I have a hosts file entry on my local system to bypass Cloudflare, since my ISP (Deutsche Telekom AG) has shitty peering policies so that access is very low through Cloudflare by times. So at first I did not recognize the issue, as access without Cloudflare works fine. So I upgraded the instance, and hence am now not sure whether the changed VPS or the Discourse upgrade was the relevant change. I assured via VPN and mobile network, that the issue really is Cloudflare itself now, not the bad peering of my ISP, and also other users face the same issue. Old and new VPS have IPv6 available, and the whole system is exactly the same, transferred as raw image file.

There are zero error message, neither in browser (console), nor by the host system’s proxy, nor by Nginx within the container, nor by Rails or anywhere else. The HTML documents and several scripts load fine, and comparing them with those served when bypassing Cloudflare show that everything (I checked) is identical. Also response headers look mostly the same, aside of a few Cloudflare-specific ones, of course. The last things I see being loaded is the mini profiler:

Of course clearing browser cache, using private windows etc all did not change something. Also clearing/disabling the Cloudflare cache does not help, so the cache is not the issue. I temporarily disabled the CF cache completely for the whole forum.

Notable to say that the forum runs on a sub path behind an Apache proxy on the host, following these instructions: Serve Discourse from a subfolder (path prefix) instead of a subdomain
Previously, we created just a ln -s . forum symlink instead of the uploads/backups symlinks and doubled rewrites of the instructions, which worked well for years (and also now without Cloudflare), but as part of my debugging efforts I switched to those instructions to assure the internal proxy applies all rules as intended. Trusted header is CF-Connecting-IP, though I enabled cloudflare.template.yml as well, even that it doubles things somewhat. And I also tried to change back and forth various parts of these templates and above instructions, also in attempt to check whether the proxy IP headers do any difference, as missing CF-Connecting-IP is one thing when bypassing Cloudflare.

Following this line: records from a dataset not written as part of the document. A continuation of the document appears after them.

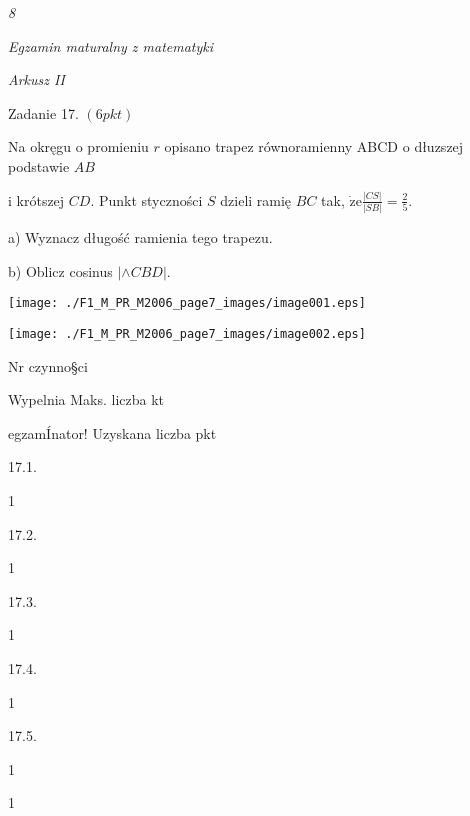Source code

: \documentclass[a4paper,12pt]{article}
\begin{document}
{\it 8}

{\it Egzamin maturalny z matematyki}

{\it Arkusz II}

Zadanie 17. $(6pkt)$

Na okręgu o promieniu $r$ opisano trapez równoramienny ABCD o dłuzszej podstawie $AB$

i krótszej $CD$. Punkt styczności $S$ dzieli ramię $BC$ tak, $\displaystyle \dot{\mathrm{z}}\mathrm{e}\frac{|CS|}{|SB|}=\frac{2}{5}.$

a) Wyznacz długość ramienia tego trapezu.

b) Oblicz cosinus $|\wedge CBD|.$
\begin{center}
\texttt{[image: ./F1\_M\_PR\_M2006\_page7\_images/image001.eps]}

\texttt{[image: ./F1\_M\_PR\_M2006\_page7\_images/image002.eps]}
\end{center}
Nr czynno\S ci

Wypelnia Maks. liczba kt

egzamÍnator! Uzyskana liczba pkt

17.1.

1

17.2.

1

17.3.

1

17.4.

1

17.5.

1

1
\end{document}

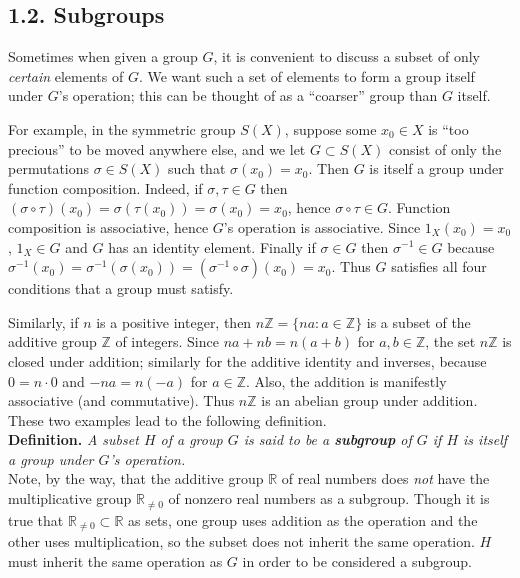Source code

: \documentclass[leqno]{book}
\begin{document}
\subsection*{1.2. Subgroups}
Sometimes when given a group $G$, it is convenient to discuss a subset of only \emph{certain} elements of $G$.  We want such a set of elements to form a group itself under $G$'s operation; this can be thought of as a ``coarser'' group than $G$ itself.

For example, in the symmetric group $S(X)$, suppose some $x_0\in X$ is ``too precious'' to be moved anywhere else, and we let $G\subset S(X)$ consist of only the permutations $\sigma\in S(X)$ such that $\sigma(x_0)=x_0$.  Then $G$ is itself a group under function composition.  Indeed, if $\sigma,\tau\in G$ then $(\sigma\circ\tau)(x_0)=\sigma(\tau(x_0))=\sigma(x_0)=x_0$, hence $\sigma\circ\tau\in G$.  Function composition is associative, hence $G$'s operation is associative.  Since $1_X(x_0)=x_0$, $1_X\in G$ and $G$ has an identity element.  Finally if $\sigma\in G$ then $\sigma^{-1}\in G$ because $\sigma^{-1}(x_0)=\sigma^{-1}(\sigma(x_0))=(\sigma^{-1}\circ\sigma)(x_0)=x_0$.  Thus $G$ satisfies all four conditions that a group must satisfy.

Similarly, if $n$ is a positive integer, then $n\mathbb Z=\{na:a\in\mathbb Z\}$ is a subset of the additive group $\mathbb Z$ of integers.  Since $na+nb=n(a+b)$ for $a,b\in\mathbb Z$, the set $n\mathbb Z$ is closed under addition; similarly for the additive identity and inverses, because $0=n\cdot 0$ and $-na=n(-a)$ for $a\in\mathbb Z$.  Also, the addition is manifestly associative (and commutative).  Thus $n\mathbb Z$ is an abelian group under addition.  These two examples lead to the following definition.\\

\noindent\textbf{Definition.} \emph{A subset $H$ of a group $G$ is said to be a \textbf{subgroup} of $G$ if $H$ is itself a group under $G$'s operation.}\\

\noindent Note, by the way, that the additive group $\mathbb R$ of real numbers does \emph{not} have the multiplicative group $\mathbb R_{\ne 0}$ of nonzero real numbers as a subgroup.  Though it is true that $\mathbb R_{\ne 0}\subset\mathbb R$ as sets, one group uses addition as the operation and the other uses multiplication, so the subset does not inherit the same operation.  $H$ must inherit the same operation as $G$ in order to be considered a subgroup.\\
\end{document}
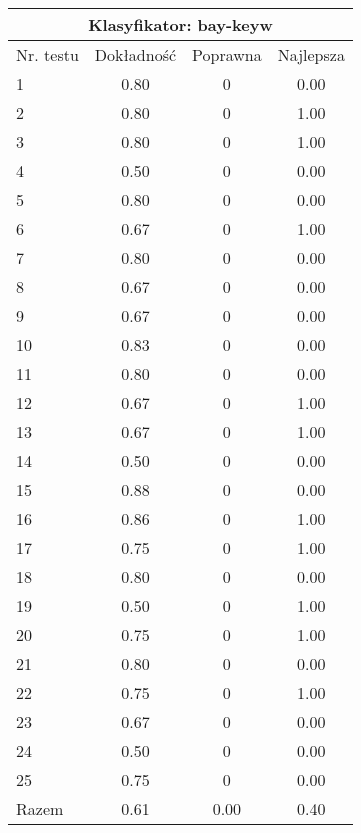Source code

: \begin{tabular}{|l|c|c|c|}
\hline
\multicolumn{4}{|c|}{Klasyfikator: bay-keyw}\\
\hline
Nr. testu & Dokładność & Poprawna & Najlepsza\\
\hline
1 & 0.80 & 0 & 0.00 \\
2 & 0.80 & 0 & 1.00 \\
3 & 0.80 & 0 & 1.00 \\
4 & 0.50 & 0 & 0.00 \\
5 & 0.80 & 0 & 0.00 \\
6 & 0.67 & 0 & 1.00 \\
7 & 0.80 & 0 & 0.00 \\
8 & 0.67 & 0 & 0.00 \\
9 & 0.67 & 0 & 0.00 \\
10 & 0.83 & 0 & 0.00 \\
11 & 0.80 & 0 & 0.00 \\
12 & 0.67 & 0 & 1.00 \\
13 & 0.67 & 0 & 1.00 \\
14 & 0.50 & 0 & 0.00 \\
15 & 0.88 & 0 & 0.00 \\
16 & 0.86 & 0 & 1.00 \\
17 & 0.75 & 0 & 1.00 \\
18 & 0.80 & 0 & 0.00 \\
19 & 0.50 & 0 & 1.00 \\
20 & 0.75 & 0 & 1.00 \\
21 & 0.80 & 0 & 0.00 \\
22 & 0.75 & 0 & 1.00 \\
23 & 0.67 & 0 & 0.00 \\
24 & 0.50 & 0 & 0.00 \\
25 & 0.75 & 0 & 0.00 \\
\hline
Razem & 0.61 & 0.00 & 0.40 \\
\hline
\end{tabular}
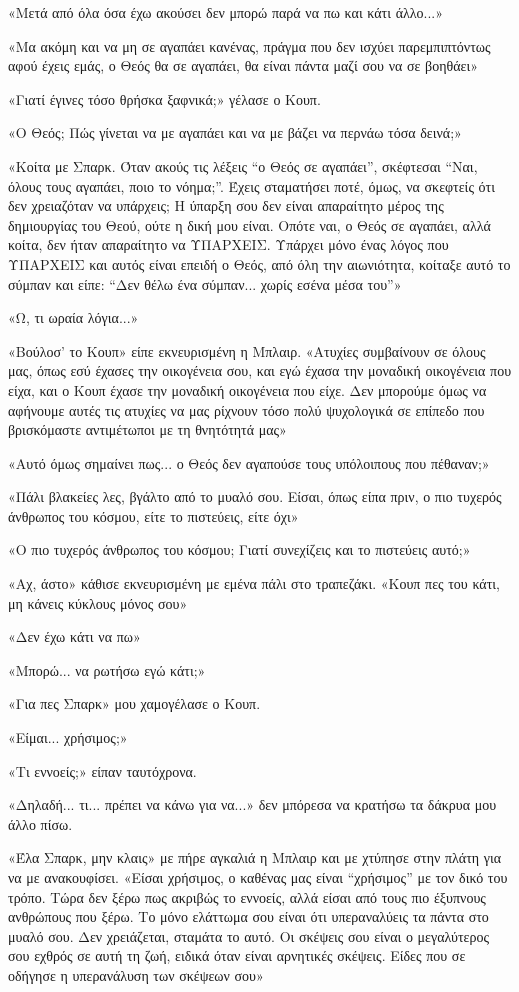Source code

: \documentclass[12pt,twoside, openany]{book}
\begin{document}
«Μετά από όλα όσα έχω ακούσει δεν μπορώ παρά να πω και κάτι άλλο...»

«Μα ακόμη και να μη σε αγαπάει κανένας, πράγμα που δεν ισχύει παρεμπιπτόντως αφού έχεις εμάς, ο Θεός θα σε αγαπάει, θα είναι πάντα μαζί σου να σε βοηθάει»

«Γιατί έγινες τόσο θρήσκα ξαφνικά;» γέλασε ο Κουπ.

«Ο Θεός; Πώς γίνεται να με αγαπάει και να με βάζει να περνάω τόσα δεινά;»

«Κοίτα με Σπαρκ. Όταν ακούς τις λέξεις “ο Θεός σε αγαπάει”, σκέφτεσαι “Ναι, όλους τους αγαπάει, ποιο το νόημα;”. Έχεις σταματήσει ποτέ, όμως, να σκεφτείς ότι δεν χρειαζόταν να υπάρχεις; Η ύπαρξη σου δεν είναι απαραίτητο μέρος της δημιουργίας του Θεού, ούτε η δική μου είναι. Οπότε ναι, ο Θεός σε αγαπάει, αλλά κοίτα, δεν ήταν απαραίτητο να ΥΠΑΡΧΕΙΣ. Υπάρχει μόνο ένας λόγος που ΥΠΑΡΧΕΙΣ και αυτός είναι επειδή ο Θεός, από όλη την αιωνιότητα, κοίταξε αυτό το σύμπαν και είπε: “Δεν θέλω ένα σύμπαν... χωρίς εσένα μέσα του”»

«Ω, τι ωραία λόγια...»

«Βούλοσ’ το Κουπ» είπε εκνευρισμένη η Μπλαιρ. «Ατυχίες συμβαίνουν σε όλους μας, όπως εσύ έχασες την οικογένεια σου, και εγώ έχασα την μοναδική οικογένεια που είχα, και ο Κουπ έχασε την μοναδική οικογένεια που είχε. Δεν μπορούμε όμως να αφήνουμε αυτές τις ατυχίες να μας ρίχνουν τόσο πολύ ψυχολογικά σε επίπεδο που βρισκόμαστε αντιμέτωποι με τη θνητότητά μας»

«Αυτό όμως σημαίνει πως... ο Θεός δεν αγαπούσε τους υπόλοιπους που πέθαναν;»

«Πάλι βλακείες λες, βγάλτο από το μυαλό σου. Είσαι, όπως είπα πριν, ο πιο τυχερός άνθρωπος του κόσμου, είτε το πιστεύεις, είτε όχι»

«Ο πιο τυχερός άνθρωπος του κόσμου; Γιατί συνεχίζεις και το πιστεύεις αυτό;»

«Αχ, άστο» κάθισε εκνευρισμένη με εμένα πάλι στο τραπεζάκι. «Κουπ πες του κάτι, μη κάνεις κύκλους μόνος σου»

«Δεν έχω κάτι να πω»

«Μπορώ... να ρωτήσω εγώ κάτι;»

«Για πες Σπαρκ» μου χαμογέλασε ο Κουπ.

«Είμαι... χρήσιμος;»

«Τι εννοείς;» είπαν ταυτόχρονα.

«Δηλαδή... τι... πρέπει να κάνω για να...» δεν μπόρεσα να κρατήσω τα δάκρυα μου άλλο πίσω.

«Έλα Σπαρκ, μην κλαις» με πήρε αγκαλιά η Μπλαιρ και με χτύπησε στην πλάτη για να με ανακουφίσει. «Είσαι χρήσιμος, ο καθένας μας είναι “χρήσιμος” με τον δικό του τρόπο. Τώρα δεν ξέρω πως ακριβώς το εννοείς, αλλά είσαι από τους πιο έξυπνους ανθρώπους που ξέρω. Το μόνο ελάττωμα σου είναι ότι υπεραναλύεις τα πάντα στο μυαλό σου. Δεν χρειάζεται, σταμάτα το αυτό. Οι σκέψεις σου είναι ο μεγαλύτερος σου εχθρός σε αυτή τη ζωή, ειδικά όταν είναι αρνητικές σκέψεις. Είδες που σε οδήγησε η υπερανάλυση των σκέψεων σου»
\end{document}

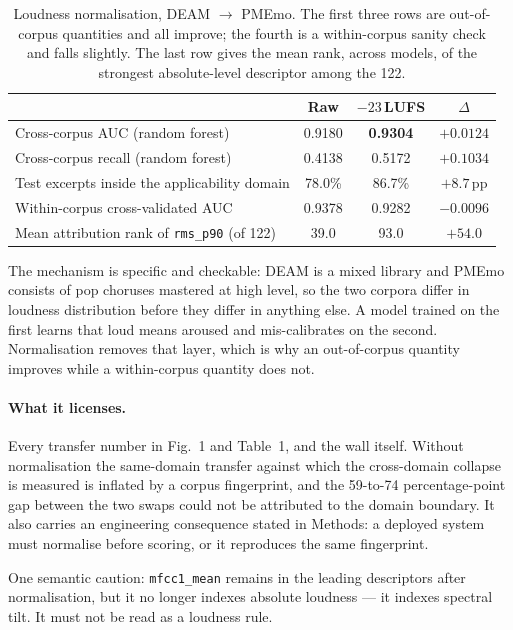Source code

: \begin{table}[htbp]
\centering\small
\caption{Loudness normalisation, DEAM $\rightarrow$ PMEmo. The first three rows are
out-of-corpus quantities and all improve; the fourth is a within-corpus sanity check
and falls slightly. The last row gives the mean rank, across models, of the strongest
absolute-level descriptor among the 122.}
\begin{tabular}{lccc}
\toprule
 & Raw & $-23$\,LUFS & $\Delta$ \\
\midrule
Cross-corpus AUC (random forest)      & 0.9180 & \textbf{0.9304} & $+0.0124$ \\
Cross-corpus recall (random forest)   & 0.4138 & 0.5172 & $+0.1034$ \\
Test excerpts inside the applicability domain & 78.0\% & 86.7\% & $+8.7$\,pp \\
Within-corpus cross-validated AUC     & 0.9378 & 0.9282 & $-0.0096$ \\
Mean attribution rank of \texttt{rms\_p90} (of 122) & 39.0 & 93.0 & $+54.0$ \\
\bottomrule
\end{tabular}
\end{table}

The mechanism is specific and checkable: DEAM is a mixed library and PMEmo consists of
pop choruses mastered at high level, so the two corpora differ in loudness
distribution before they differ in anything else. A model trained on the first learns
that loud means aroused and mis-calibrates on the second. Normalisation removes that
layer, which is why an out-of-corpus quantity improves while a within-corpus quantity
does not.

\paragraph{What it licenses.}
Every transfer number in Fig.~1 and Table~1, and the wall itself. Without
normalisation the same-domain transfer against which the cross-domain collapse is
measured is inflated by a corpus fingerprint, and the 59-to-74 percentage-point gap
between the two swaps could not be attributed to the domain boundary. It also carries
an engineering consequence stated in Methods: a deployed system must normalise before
scoring, or it reproduces the same fingerprint.

One semantic caution: \texttt{mfcc1\_mean} remains in the leading descriptors after
normalisation, but it no longer indexes absolute loudness --- it indexes spectral
tilt. It must not be read as a loudness rule.

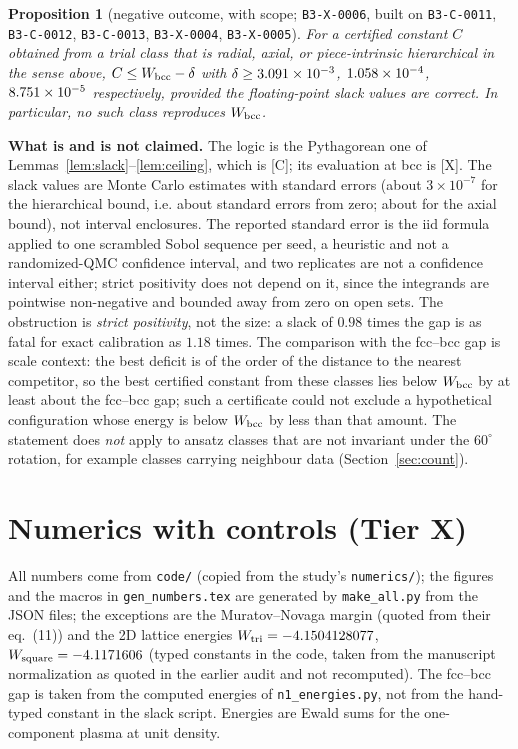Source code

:\documentclass[10pt]{article}
\newcommand{\tier}[1]{\textsf{[#1]}}
\newcommand{\cid}[1]{\texttt{B3-#1}}
\newtheorem{proposition}{Proposition}
\theoremstyle{remark}
\begin{document}
\begin{proposition}[negative outcome, with scope; \cid{X-0006}, built on \cid{C-0011}, \cid{C-0012}, \cid{C-0013}, \cid{X-0004}, \cid{X-0005}]
For a certified constant $C$ obtained from a trial class that is radial, axial, or piece-intrinsic hierarchical in the sense above,
$C\le W_{\rm bcc}-\delta$ with $\delta\ge\BSlackRadial$, $\BSlackAxial$, $\BSlackHier$ respectively, \emph{provided the floating-point slack values are correct}.
In particular, no such class reproduces $W_{\rm bcc}$.
\end{proposition}
\textbf{What is and is not claimed.} The logic is the Pythagorean one of Lemmas~\ref{lem:slack}--\ref{lem:ceiling}, which is \tier{C}; its
evaluation at bcc is \tier{X}. The slack values are Monte Carlo estimates with standard errors (about $3\times10^{-7}$ for the hierarchical bound, i.e.
about \BNSigmaHier{} standard errors from zero; about \BNSigmaAx{} for the axial bound), not interval enclosures. The reported standard error is the iid formula applied to one scrambled Sobol sequence per seed, a heuristic and not a randomized-QMC confidence interval, and two replicates are not a confidence interval either; strict positivity does not depend on it, since the integrands are pointwise non-negative and bounded away from zero on open sets. The obstruction is
\emph{strict positivity}, not the size: a slack of $0.98$ times the gap is as fatal for exact calibration as $1.18$ times. The comparison with the fcc--bcc
gap is scale context: the best deficit is of the order of the distance to the nearest competitor, so the best certified constant from these classes lies below $W_{\rm bcc}$ by at least about the fcc--bcc gap; such a certificate could not exclude a hypothetical configuration whose energy is below $W_{\rm bcc}$ by less than that amount. The statement does \emph{not} apply to ansatz classes that are not invariant under the $60^\circ$ rotation, for example classes carrying neighbour data (Section~\ref{sec:count}).

\section{Numerics with controls (Tier X)}\label{sec:num}
All numbers come from \texttt{code/} (copied from the study's \texttt{numerics/}); the figures and the macros in \texttt{gen\_numbers.tex} are generated by \texttt{make\_all.py} from
the JSON files; the exceptions are the Muratov--Novaga margin (quoted from their eq.~(11)) and the 2D lattice energies $W_{\rm tri}=-4.1504128077$, $W_{\rm square}=-4.1171606$ (typed constants in the code, taken from the manuscript normalization as quoted in the earlier audit and not recomputed). The fcc--bcc gap is taken from the computed energies of \texttt{n1\_energies.py}, not from the hand-typed constant in the slack script. Energies are Ewald sums for the one-component plasma at unit density.
\end{document}
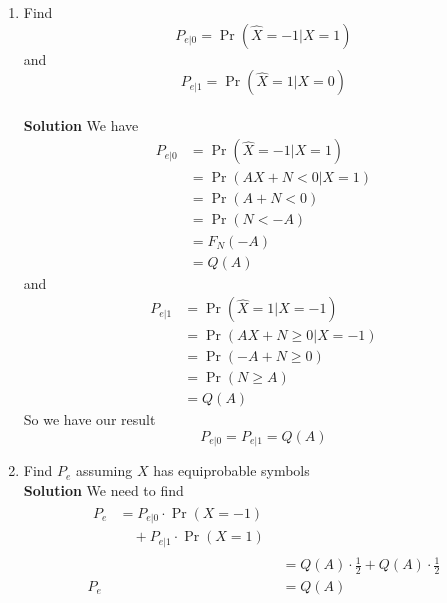\documentclass[journal, 12pt, twocolumn]{IEEEtran}
\providecommand{\pr}[1]{\ensuremath{\Pr\left(#1\right)}}
\begin{document}
\begin{enumerate}[label=\arabic{section}.\arabic*]
    \item
        Find
        \begin{equation}
            P_{e|0} = \pr{\hat{X} = -1 | X = 1}
        \end{equation}
        and
        \begin{equation}
            P_{e|1} = \pr{\hat{X} = 1 | X = 0}
        \end{equation}
        \\
        \textbf{Solution} We have
        \begin{align}
            P_{e|0} &= \pr{\hat{X} = -1 | X = 1} \\
            &= \pr{AX + N < 0 | X = 1} \\
            &= \pr{A + N < 0} \\
            &= \pr{N < -A} \\
            &= F_N(-A) \\
            &= Q(A)
        \end{align}
        and
        \begin{align}
            P_{e|1} &= \pr{\hat{X} = 1 | X = -1} \\
            &= \pr{AX + N \geq 0 | X = -1} \\
            &= \pr{-A + N \geq 0} \\
            &= \pr{N \geq A} \\
            &= Q(A)
        \end{align}
        So we have our result
        \begin{equation}
            P_{e|0} = P_{e|1} = Q(A)
        \end{equation}

    \item
        Find $P_e$ assuming $X$ has equiprobable symbols
        \\
        \textbf{Solution} We need to find
        \begin{align}
        \begin{split}
            P_e &= P_{e|0} \cdot \pr{X = -1} \\
            &\quad+ P_{e|1} \cdot \pr{X = 1}
        \end{split} \\
            &= Q(A) \cdot \frac{1}{2} + Q(A) \cdot \frac{1}{2} \\
            P_e &= Q(A)
        \end{align}


\end{enumerate}
\end{document}
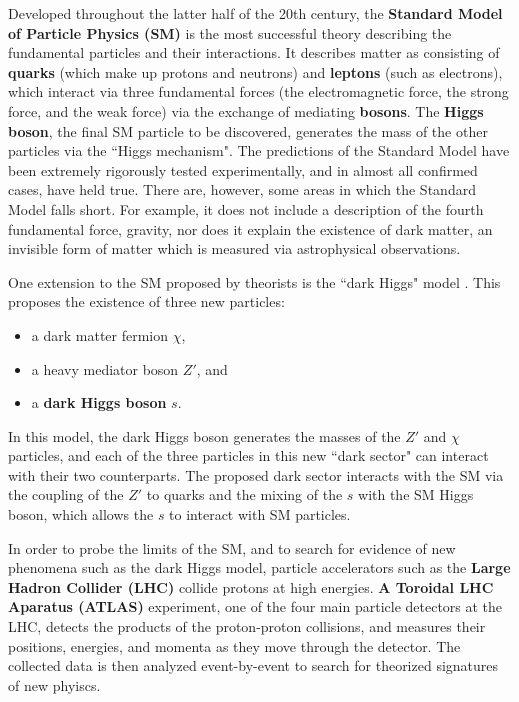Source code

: \label{chapter:introduction}

Developed throughout the latter half of the 20th century, the \textbf{Standard Model of Particle Physics (SM)} \cite{peskin,schwartz,pdg_rev,Griffiths} is the most successful theory describing the fundamental particles and their interactions. It describes matter as consisting of \textbf{quarks} (which make up protons and neutrons) and \textbf{leptons} (such as electrons), which interact via three fundamental forces (the electromagnetic force, the strong force, and the weak force) via the exchange of mediating \textbf{bosons}. The \textbf{Higgs boson}, the final SM particle to be discovered, generates the mass of the other particles via the ``Higgs mechanism".  The predictions of the Standard Model have been extremely rigorously tested experimentally, and in almost all confirmed cases, have held true. There are, however, some areas in which the Standard Model falls short. For example, it does not include a description of the fourth fundamental force, gravity, nor does it explain the existence of dark matter, an invisible form of matter which is measured via astrophysical observations.

One extension to the SM proposed by theorists is the ``dark Higgs" model \cite{Hunting}. This proposes the existence of three new particles:
\begin{itemize}
\item a dark matter fermion $\chi$,
\item a heavy mediator boson $Z'$, and
\item a \textbf{dark Higgs boson} $s$.
\end{itemize}
In this model, the dark Higgs boson generates the masses of the $Z'$ and $\chi$ particles, and each of the three particles in this new ``dark sector" can interact with their two counterparts. The proposed dark sector interacts with the SM via the coupling of the $Z'$ to quarks and the mixing of the $s$ with the SM Higgs boson, which allows the $s$ to interact with SM particles.

In order to probe the limits of the SM, and to search for evidence of new phenomena such as the dark Higgs model, particle accelerators such as the \textbf{Large Hadron Collider (LHC)} collide protons at high energies. \textbf{A Toroidal LHC Aparatus (ATLAS)} experiment, one of the four main particle detectors at the LHC, detects the products of the proton-proton collisions, and measures their positions, energies, and momenta as they move through the detector. The collected data is then analyzed event-by-event to search for theorized signatures of new phyiscs.

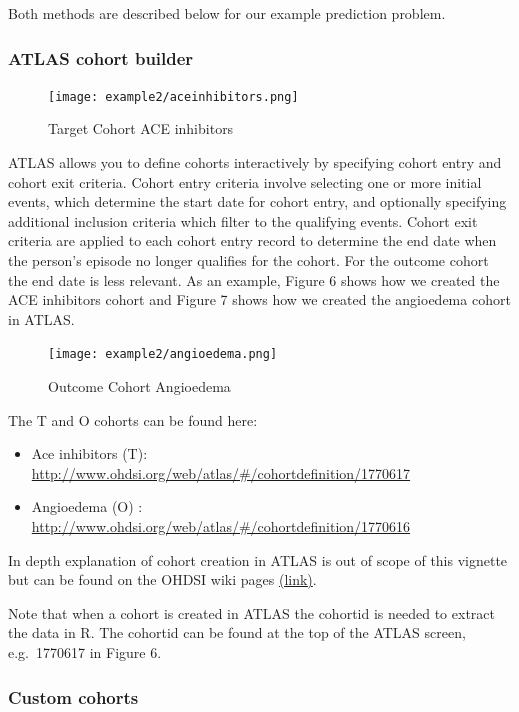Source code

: \documentclass[
]{article}
\providecommand{\tightlist}{%
  \setlength{\itemsep}{0pt}\setlength{\parskip}{0pt}}
\begin{document}
Both methods are described below for our example prediction problem.

\hypertarget{atlas-cohort-builder-1}{%
\subsubsection{ATLAS cohort builder}\label{atlas-cohort-builder-1}}

\begin{figure}
\centering
\texttt{[image: example2/aceinhibitors.png]}
\caption{Target Cohort ACE inhibitors}
\end{figure}

ATLAS allows you to define cohorts interactively by specifying cohort
entry and cohort exit criteria. Cohort entry criteria involve selecting
one or more initial events, which determine the start date for cohort
entry, and optionally specifying additional inclusion criteria which
filter to the qualifying events. Cohort exit criteria are applied to
each cohort entry record to determine the end date when the person's
episode no longer qualifies for the cohort. For the outcome cohort the
end date is less relevant. As an example, Figure 6 shows how we created
the ACE inhibitors cohort and Figure 7 shows how we created the
angioedema cohort in ATLAS.

\begin{figure}
\centering
\texttt{[image: example2/angioedema.png]}
\caption{Outcome Cohort Angioedema}
\end{figure}

The T and O cohorts can be found here:

\begin{itemize}
\tightlist
\item
  Ace inhibitors (T):
  \url{http://www.ohdsi.org/web/atlas/\#/cohortdefinition/1770617}
\item
  Angioedema (O) :
  \url{http://www.ohdsi.org/web/atlas/\#/cohortdefinition/1770616}
\end{itemize}

In depth explanation of cohort creation in ATLAS is out of scope of this
vignette but can be found on the OHDSI wiki pages
\href{http://www.ohdsi.org/web/wiki/doku.php?id=documentation:software:atlas}{(link)}.

Note that when a cohort is created in ATLAS the cohortid is needed to
extract the data in R. The cohortid can be found at the top of the ATLAS
screen, e.g.~1770617 in Figure 6.

\hypertarget{custom-cohorts-1}{%
\subsubsection{Custom cohorts}\label{custom-cohorts-1}}
\end{document}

At this point I am completely out of ideas, have not a single trace where the issue might be coming from, not a single related log/output anywhere. Through Cloudflare, Discourse just hangs in loading animation without further trace.

I hope someone has an idea how to debug this, or whether there was a change between 3.5.0.beta3 and 3.5.0.beta4 which could be related. I guess a downgrade is problematic?

This is the instance: https://dietpi.com/forum/
EDIT: I disabled Cloudflare for now. But there is a CNAME which is still passed through Cloudflare, so those two can be compared: https://www.dietpi.com/forum/

Interesting problem.

It’s simply https://www.dietpi.com/forum/ that is hanging forever.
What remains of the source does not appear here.